Start of Given data

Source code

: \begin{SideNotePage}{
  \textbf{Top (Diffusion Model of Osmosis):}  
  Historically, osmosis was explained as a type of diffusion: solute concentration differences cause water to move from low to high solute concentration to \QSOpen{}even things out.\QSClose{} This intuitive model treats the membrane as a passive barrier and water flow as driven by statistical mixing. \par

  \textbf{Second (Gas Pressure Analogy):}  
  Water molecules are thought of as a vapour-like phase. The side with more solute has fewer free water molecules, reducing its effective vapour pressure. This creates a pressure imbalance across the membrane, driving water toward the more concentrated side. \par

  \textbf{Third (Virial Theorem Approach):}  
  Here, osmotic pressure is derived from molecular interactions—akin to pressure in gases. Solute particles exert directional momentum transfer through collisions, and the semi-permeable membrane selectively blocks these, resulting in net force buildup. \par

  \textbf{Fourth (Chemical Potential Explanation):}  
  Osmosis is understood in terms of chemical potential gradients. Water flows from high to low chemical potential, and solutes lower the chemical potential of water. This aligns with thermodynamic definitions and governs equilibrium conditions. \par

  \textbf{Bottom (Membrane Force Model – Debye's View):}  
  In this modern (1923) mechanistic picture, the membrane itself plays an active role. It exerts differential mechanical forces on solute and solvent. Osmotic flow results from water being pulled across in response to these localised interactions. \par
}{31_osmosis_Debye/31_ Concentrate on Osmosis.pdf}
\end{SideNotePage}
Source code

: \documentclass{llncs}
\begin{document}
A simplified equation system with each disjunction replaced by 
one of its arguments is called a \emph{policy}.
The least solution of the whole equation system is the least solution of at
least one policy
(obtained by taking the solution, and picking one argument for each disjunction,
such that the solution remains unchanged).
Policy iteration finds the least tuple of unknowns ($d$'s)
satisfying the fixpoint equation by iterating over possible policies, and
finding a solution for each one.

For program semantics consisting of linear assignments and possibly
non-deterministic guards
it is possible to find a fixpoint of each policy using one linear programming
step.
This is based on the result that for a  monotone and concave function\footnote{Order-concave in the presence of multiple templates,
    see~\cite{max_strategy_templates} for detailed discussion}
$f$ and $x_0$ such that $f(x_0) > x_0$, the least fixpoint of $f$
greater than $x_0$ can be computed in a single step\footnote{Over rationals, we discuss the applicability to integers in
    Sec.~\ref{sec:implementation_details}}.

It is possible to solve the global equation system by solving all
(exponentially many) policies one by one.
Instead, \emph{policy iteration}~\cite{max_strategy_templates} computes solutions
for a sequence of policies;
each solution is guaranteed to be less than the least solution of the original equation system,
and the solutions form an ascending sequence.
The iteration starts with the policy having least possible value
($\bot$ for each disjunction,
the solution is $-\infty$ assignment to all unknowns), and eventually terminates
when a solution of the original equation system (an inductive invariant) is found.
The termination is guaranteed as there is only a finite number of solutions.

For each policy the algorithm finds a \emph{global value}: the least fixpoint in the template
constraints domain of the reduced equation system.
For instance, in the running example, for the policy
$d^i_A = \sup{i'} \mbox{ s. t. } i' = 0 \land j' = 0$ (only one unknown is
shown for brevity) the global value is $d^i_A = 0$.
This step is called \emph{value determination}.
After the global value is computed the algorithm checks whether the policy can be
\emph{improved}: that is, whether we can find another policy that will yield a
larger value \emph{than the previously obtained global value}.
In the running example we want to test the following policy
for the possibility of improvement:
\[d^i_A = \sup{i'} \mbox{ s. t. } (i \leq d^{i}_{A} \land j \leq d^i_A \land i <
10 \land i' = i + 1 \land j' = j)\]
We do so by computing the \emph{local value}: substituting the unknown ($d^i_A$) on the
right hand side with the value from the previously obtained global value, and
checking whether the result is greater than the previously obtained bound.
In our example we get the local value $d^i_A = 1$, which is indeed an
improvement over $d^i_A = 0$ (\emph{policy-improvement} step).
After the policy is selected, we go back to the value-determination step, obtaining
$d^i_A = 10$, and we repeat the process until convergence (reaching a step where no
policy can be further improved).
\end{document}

End of Given data

_Required action:_
Your task is to reproduce all the data exactly as shown.

_Task response:_
Source code

: \begin{SideNotePage}{
  \textbf{Top (Diffusion Model of Osmosis):}  
  Historically, osmosis was explained as a type of diffusion: solute concentration differences cause water to move from low to high solute concentration to \QSOpen{}even things out.\QSClose{} This intuitive model treats the membrane as a passive barrier and water flow as driven by statistical mixing. \par

  \textbf{Second (Gas Pressure Analogy):}  
  Water molecules are thought of as a vapour-like phase. The side with more solute has fewer free water molecules, reducing its effective vapour pressure. This creates a pressure imbalance across the membrane, driving water toward the more concentrated side. \par

  \textbf{Third (Virial Theorem Approach):}  
  Here, osmotic pressure is derived from molecular interactions—akin to pressure in gases. Solute particles exert directional momentum transfer through collisions, and the semi-permeable membrane selectively blocks these, resulting in net force buildup. \par

  \textbf{Fourth (Chemical Potential Explanation):}  
  Osmosis is understood in terms of chemical potential gradients. Water flows from high to low chemical potential, and solutes lower the chemical potential of water. This aligns with thermodynamic definitions and governs equilibrium conditions. \par

  \textbf{Bottom (Membrane Force Model – Debye's View):}  
  In this modern (1923) mechanistic picture, the membrane itself plays an active role. It exerts differential mechanical forces on solute and solvent. Osmotic flow results from water being pulled across in response to these localised interactions. \par
}{31_osmosis_Debye/31_ Concentrate on Osmosis.pdf}
\end{SideNotePage}
Source code

: \documentclass{llncs}
\begin{document}
A simplified equation system with each disjunction replaced by 
one of its arguments is called a \emph{policy}.
The least solution of the whole equation system is the least solution of at
least one policy
(obtained by taking the solution, and picking one argument for each disjunction,
such that the solution remains unchanged).
Policy iteration finds the least tuple of unknowns ($d$'s)
satisfying the fixpoint equation by iterating over possible policies, and
finding a solution for each one.

For program semantics consisting of linear assignments and possibly
non-deterministic guards
it is possible to find a fixpoint of each policy using one linear programming
step.
This is based on the result that for a  monotone and concave function\footnote{Order-concave in the presence of multiple templates,
    see~\cite{max_strategy_templates} for detailed discussion}
$f$ and $x_0$ such that $f(x_0) > x_0$, the least fixpoint of $f$
greater than $x_0$ can be computed in a single step\footnote{Over rationals, we discuss the applicability to integers in
    Sec.~\ref{sec:implementation_details}}.

It is possible to solve the global equation system by solving all
(exponentially many) policies one by one.
Instead, \emph{policy iteration}~\cite{max_strategy_templates} computes solutions
for a sequence of policies;
each solution is guaranteed to be less than the least solution of the original equation system,
and the solutions form an ascending sequence.
The iteration starts with the policy having least possible value
($\bot$ for each disjunction,
the solution is $-\infty$ assignment to all unknowns), and eventually terminates
when a solution of the original equation system (an inductive invariant) is found.
The termination is guaranteed as there is only a finite number of solutions.

For each policy the algorithm finds a \emph{global value}: the least fixpoint in the template
constraints domain of the reduced equation system.
For instance, in the running example, for the policy
$d^i_A = \sup{i'} \mbox{ s. t. } i' = 0 \land j' = 0$ (only one unknown is
shown for brevity) the global value is $d^i_A = 0$.
This step is called \emph{value determination}.
After the global value is computed the algorithm checks whether the policy can be
\emph{improved}: that is, whether we can find another policy that will yield a
larger value \emph{than the previously obtained global value}.
In the running example we want to test the following policy
for the possibility of improvement:
\[d^i_A = \sup{i'} \mbox{ s. t. } (i \leq d^{i}_{A} \land j \leq d^i_A \land i <
10 \land i' = i + 1 \land j' = j)\]
We do so by computing the \emph{local value}: substituting the unknown ($d^i_A$) on the
right hand side with the value from the previously obtained global value, and
checking whether the result is greater than the previously obtained bound.
In our example we get the local value $d^i_A = 1$, which is indeed an
improvement over $d^i_A = 0$ (\emph{policy-improvement} step).
After the policy is selected, we go back to the value-determination step, obtaining
$d^i_A = 10$, and we repeat the process until convergence (reaching a step where no
policy can be further improved).
\end{document}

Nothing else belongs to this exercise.